The country’s largest public sector players, The State Bank of India, others like Bank of India and Bank of Baroda, are keen on having a strong overseas presence. In UK, Bank of India, Bank of Baroda and Canara Bank have also begun operations.  The use of internet banking has crossed borders and it is now possible to market products and services on a global basis.  India has signed the Financial Services Agreement in 1997 which shall give India an opportunity to expand their business across the world.  India as it is, is in a spotlight next to China with the growth on GDP.

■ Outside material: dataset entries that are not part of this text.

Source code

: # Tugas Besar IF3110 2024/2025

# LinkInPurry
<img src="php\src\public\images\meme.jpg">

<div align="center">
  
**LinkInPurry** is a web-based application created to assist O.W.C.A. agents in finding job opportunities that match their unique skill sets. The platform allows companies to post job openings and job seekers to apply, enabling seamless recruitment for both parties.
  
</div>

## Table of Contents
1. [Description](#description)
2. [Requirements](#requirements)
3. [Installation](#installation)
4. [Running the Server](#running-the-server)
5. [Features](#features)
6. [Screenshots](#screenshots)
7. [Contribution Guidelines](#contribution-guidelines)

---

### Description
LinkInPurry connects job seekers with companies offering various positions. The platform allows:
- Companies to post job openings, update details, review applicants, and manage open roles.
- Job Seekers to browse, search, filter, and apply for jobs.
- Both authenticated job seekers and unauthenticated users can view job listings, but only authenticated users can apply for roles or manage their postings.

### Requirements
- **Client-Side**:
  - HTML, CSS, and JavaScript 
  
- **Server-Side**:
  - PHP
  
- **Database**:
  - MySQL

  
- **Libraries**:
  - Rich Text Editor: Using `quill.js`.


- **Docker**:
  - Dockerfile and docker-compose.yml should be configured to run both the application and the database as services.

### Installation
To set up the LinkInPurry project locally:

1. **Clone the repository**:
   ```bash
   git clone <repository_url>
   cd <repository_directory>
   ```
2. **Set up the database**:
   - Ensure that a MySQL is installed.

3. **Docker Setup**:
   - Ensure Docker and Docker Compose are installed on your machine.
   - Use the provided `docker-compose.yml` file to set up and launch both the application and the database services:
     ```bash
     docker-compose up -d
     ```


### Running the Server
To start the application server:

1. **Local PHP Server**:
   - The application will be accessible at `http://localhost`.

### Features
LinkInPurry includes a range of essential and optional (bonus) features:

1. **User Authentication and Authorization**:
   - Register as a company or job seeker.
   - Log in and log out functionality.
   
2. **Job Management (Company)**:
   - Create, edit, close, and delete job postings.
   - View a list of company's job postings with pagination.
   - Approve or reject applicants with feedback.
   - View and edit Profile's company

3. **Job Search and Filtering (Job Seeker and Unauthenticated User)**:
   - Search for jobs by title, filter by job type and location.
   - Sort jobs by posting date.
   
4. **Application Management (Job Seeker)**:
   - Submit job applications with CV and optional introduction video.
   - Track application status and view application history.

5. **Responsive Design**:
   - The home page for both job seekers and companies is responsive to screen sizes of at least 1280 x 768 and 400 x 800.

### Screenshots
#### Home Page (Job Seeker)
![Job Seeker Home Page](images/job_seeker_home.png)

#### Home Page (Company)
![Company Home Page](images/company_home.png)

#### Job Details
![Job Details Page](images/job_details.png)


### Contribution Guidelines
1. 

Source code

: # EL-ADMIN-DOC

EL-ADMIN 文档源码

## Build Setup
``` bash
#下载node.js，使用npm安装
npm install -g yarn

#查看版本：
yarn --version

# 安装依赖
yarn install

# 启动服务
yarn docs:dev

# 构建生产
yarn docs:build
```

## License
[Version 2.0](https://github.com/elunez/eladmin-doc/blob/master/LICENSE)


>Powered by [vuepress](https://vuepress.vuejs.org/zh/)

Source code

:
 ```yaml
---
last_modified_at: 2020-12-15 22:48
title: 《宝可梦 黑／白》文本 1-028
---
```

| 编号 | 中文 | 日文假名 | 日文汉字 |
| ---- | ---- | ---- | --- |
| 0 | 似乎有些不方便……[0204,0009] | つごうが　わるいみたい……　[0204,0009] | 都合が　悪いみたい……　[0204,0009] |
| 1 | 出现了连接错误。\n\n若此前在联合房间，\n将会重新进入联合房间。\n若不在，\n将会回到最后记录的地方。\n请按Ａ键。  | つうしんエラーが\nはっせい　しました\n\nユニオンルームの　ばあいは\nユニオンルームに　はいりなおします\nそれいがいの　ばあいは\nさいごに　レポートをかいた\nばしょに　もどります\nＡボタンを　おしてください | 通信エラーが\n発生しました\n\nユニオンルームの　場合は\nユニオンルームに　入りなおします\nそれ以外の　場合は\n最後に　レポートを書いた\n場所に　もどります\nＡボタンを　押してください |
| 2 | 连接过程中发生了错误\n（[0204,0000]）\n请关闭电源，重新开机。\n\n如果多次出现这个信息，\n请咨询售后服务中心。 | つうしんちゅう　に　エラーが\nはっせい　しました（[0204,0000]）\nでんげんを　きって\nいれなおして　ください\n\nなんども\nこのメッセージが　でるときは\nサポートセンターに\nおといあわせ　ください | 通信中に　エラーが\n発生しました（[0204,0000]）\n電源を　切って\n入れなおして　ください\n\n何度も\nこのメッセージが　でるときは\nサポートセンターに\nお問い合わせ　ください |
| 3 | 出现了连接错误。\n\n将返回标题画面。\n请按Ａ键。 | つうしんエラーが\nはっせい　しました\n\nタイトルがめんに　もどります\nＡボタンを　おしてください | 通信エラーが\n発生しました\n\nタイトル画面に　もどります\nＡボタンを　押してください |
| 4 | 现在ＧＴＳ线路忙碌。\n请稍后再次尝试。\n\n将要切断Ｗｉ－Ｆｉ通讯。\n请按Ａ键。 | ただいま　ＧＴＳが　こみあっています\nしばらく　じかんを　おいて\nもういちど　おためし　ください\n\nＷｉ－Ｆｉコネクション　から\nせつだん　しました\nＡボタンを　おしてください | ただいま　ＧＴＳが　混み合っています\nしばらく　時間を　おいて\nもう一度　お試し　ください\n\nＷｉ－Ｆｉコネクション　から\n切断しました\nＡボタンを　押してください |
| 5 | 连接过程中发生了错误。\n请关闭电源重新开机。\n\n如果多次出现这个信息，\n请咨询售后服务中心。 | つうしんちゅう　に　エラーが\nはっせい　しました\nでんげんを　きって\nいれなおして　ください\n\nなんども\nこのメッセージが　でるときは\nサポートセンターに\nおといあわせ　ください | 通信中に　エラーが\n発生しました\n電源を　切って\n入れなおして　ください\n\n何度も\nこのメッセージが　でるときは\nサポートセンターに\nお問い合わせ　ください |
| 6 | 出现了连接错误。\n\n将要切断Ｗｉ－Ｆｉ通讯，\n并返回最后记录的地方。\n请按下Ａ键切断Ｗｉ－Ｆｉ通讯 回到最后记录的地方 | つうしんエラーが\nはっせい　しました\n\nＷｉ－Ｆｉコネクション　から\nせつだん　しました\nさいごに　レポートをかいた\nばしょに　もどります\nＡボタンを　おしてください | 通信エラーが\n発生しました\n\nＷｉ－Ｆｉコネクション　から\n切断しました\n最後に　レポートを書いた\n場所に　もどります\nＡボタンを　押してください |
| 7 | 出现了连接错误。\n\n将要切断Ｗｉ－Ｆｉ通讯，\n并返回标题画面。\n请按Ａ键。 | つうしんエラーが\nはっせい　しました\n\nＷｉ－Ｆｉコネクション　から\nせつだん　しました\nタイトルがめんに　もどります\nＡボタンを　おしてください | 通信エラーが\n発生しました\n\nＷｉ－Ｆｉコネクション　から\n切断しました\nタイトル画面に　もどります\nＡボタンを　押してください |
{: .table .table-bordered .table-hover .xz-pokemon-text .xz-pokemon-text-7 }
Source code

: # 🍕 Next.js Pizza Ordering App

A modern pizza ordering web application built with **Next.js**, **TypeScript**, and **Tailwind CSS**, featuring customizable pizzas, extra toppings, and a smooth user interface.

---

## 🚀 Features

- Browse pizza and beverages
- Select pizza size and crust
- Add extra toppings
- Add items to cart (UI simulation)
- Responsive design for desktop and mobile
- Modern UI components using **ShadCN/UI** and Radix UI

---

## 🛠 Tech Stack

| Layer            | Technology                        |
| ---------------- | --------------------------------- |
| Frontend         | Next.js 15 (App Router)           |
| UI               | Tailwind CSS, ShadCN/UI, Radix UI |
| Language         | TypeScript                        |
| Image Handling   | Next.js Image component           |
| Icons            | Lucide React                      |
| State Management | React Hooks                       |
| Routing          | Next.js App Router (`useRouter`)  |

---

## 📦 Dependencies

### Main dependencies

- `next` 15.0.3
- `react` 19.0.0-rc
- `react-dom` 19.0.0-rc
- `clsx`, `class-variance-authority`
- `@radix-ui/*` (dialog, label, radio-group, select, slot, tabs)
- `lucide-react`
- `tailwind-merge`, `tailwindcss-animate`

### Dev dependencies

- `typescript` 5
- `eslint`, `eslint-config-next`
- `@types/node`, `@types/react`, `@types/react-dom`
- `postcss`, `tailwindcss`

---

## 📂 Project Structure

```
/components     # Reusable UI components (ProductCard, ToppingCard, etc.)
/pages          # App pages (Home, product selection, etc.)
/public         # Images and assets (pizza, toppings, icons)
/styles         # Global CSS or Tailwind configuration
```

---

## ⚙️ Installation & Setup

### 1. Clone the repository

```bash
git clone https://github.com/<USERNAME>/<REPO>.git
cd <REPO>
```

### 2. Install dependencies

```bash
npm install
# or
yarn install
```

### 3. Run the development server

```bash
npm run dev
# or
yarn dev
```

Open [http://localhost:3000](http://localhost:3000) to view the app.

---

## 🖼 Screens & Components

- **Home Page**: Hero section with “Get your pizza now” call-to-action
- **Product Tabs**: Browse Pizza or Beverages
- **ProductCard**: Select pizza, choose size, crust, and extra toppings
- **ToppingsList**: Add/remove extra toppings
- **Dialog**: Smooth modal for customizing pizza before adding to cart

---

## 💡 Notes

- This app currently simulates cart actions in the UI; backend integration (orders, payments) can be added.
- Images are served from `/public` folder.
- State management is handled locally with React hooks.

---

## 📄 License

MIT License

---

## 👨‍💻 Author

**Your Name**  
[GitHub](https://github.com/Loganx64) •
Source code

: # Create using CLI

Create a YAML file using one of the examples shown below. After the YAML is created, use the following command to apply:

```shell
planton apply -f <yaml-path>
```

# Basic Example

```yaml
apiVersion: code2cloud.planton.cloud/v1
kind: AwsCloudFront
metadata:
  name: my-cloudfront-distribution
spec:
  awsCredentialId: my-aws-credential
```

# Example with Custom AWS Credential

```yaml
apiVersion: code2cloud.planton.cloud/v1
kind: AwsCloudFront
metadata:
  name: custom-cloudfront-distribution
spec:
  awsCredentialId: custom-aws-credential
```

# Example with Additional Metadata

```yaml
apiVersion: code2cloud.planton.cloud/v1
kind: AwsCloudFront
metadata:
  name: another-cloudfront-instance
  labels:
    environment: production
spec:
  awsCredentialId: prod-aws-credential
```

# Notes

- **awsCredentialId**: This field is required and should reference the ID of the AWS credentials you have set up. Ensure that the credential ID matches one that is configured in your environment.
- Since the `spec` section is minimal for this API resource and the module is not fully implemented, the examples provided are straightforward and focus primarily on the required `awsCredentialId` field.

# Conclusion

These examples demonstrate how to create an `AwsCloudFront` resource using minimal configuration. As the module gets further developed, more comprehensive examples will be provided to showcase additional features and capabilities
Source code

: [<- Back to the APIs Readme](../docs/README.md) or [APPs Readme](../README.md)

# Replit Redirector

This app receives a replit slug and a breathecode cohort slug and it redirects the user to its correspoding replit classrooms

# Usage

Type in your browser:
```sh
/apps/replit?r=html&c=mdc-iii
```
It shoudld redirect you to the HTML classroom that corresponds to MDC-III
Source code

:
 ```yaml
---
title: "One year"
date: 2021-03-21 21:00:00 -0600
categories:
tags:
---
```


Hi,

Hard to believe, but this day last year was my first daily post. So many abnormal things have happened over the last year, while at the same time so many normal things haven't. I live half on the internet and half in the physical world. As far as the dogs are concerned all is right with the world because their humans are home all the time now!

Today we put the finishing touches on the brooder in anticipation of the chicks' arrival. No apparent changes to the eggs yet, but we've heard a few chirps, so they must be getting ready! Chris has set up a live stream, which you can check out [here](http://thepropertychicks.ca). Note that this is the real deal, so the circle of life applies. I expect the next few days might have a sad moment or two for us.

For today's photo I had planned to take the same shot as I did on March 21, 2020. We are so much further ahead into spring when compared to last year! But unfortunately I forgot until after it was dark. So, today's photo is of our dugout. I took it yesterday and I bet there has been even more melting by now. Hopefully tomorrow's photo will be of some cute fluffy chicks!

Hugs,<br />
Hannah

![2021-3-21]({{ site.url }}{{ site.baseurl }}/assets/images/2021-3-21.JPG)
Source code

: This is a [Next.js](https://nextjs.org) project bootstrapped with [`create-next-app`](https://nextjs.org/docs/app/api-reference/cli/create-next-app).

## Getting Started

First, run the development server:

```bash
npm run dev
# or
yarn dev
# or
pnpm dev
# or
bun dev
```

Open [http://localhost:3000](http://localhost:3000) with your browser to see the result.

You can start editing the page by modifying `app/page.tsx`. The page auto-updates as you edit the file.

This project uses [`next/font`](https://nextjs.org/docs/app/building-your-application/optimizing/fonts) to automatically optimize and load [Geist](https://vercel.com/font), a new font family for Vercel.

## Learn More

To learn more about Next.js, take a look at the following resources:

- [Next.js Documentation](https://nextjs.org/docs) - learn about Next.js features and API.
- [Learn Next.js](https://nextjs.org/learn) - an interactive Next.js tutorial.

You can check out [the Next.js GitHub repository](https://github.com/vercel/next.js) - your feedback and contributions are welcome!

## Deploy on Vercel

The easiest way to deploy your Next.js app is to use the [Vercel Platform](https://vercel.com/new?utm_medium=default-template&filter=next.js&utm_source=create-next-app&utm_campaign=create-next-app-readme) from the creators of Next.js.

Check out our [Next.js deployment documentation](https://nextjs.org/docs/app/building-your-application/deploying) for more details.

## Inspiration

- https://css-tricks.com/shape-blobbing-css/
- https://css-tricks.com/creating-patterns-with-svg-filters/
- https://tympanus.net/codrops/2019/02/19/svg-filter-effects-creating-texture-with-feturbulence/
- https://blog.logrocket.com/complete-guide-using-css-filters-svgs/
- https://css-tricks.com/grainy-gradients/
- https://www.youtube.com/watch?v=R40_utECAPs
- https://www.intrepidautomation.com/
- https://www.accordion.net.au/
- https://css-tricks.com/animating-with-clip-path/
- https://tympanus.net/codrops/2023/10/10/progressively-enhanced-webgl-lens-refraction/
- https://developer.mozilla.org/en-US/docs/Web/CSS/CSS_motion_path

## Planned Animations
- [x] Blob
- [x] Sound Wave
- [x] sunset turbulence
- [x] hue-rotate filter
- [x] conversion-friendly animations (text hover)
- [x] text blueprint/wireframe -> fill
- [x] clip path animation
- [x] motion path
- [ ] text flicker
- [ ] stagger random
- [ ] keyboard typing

With millions of Indians opening savings accounts, using credit cards and taking car loans for the first time, according to the Reserve Bank of India, the central bank report. Indian banks cumulatively reported a 13% jump in income to about $30 billion in the year that ended March 31, 2009.  In the fourth quarter of 2008, total bank deposits in rural areas climbed 20% from a year earlier, following 12% growth in 2007.  At the nation’s largest lender, Mumbai-based State Bank, rural deposits grew 30% to 2.16 trillion rupees, or $45 billion, in the fiscal year ended March 31, 2009. The bank advanced loans of 1.21 trillion rupees, or $25 billion, up 18% with a default rate of 0.5%. Further, the “Industry Vision 2010” is that many international players would be visible in the Indian Market and Indian financial institutions would be going global.  Indian Banks have evolved immensely during the last few years and set the country at the forefront of the developing world. We saw that Indian Banks even during the time of recession sustained & remained insulated. It proved that they have strong liquidity. Furthermore, with the implementation of Basel II they will amongst the foremost banking systems in the world. Prestigious Universities have already started grooming their students and have introduced curriculums like Strategic Management in Banking which will equip them to fight against turbulence, give extraordinary customer service and last but certainly not the least, control risk.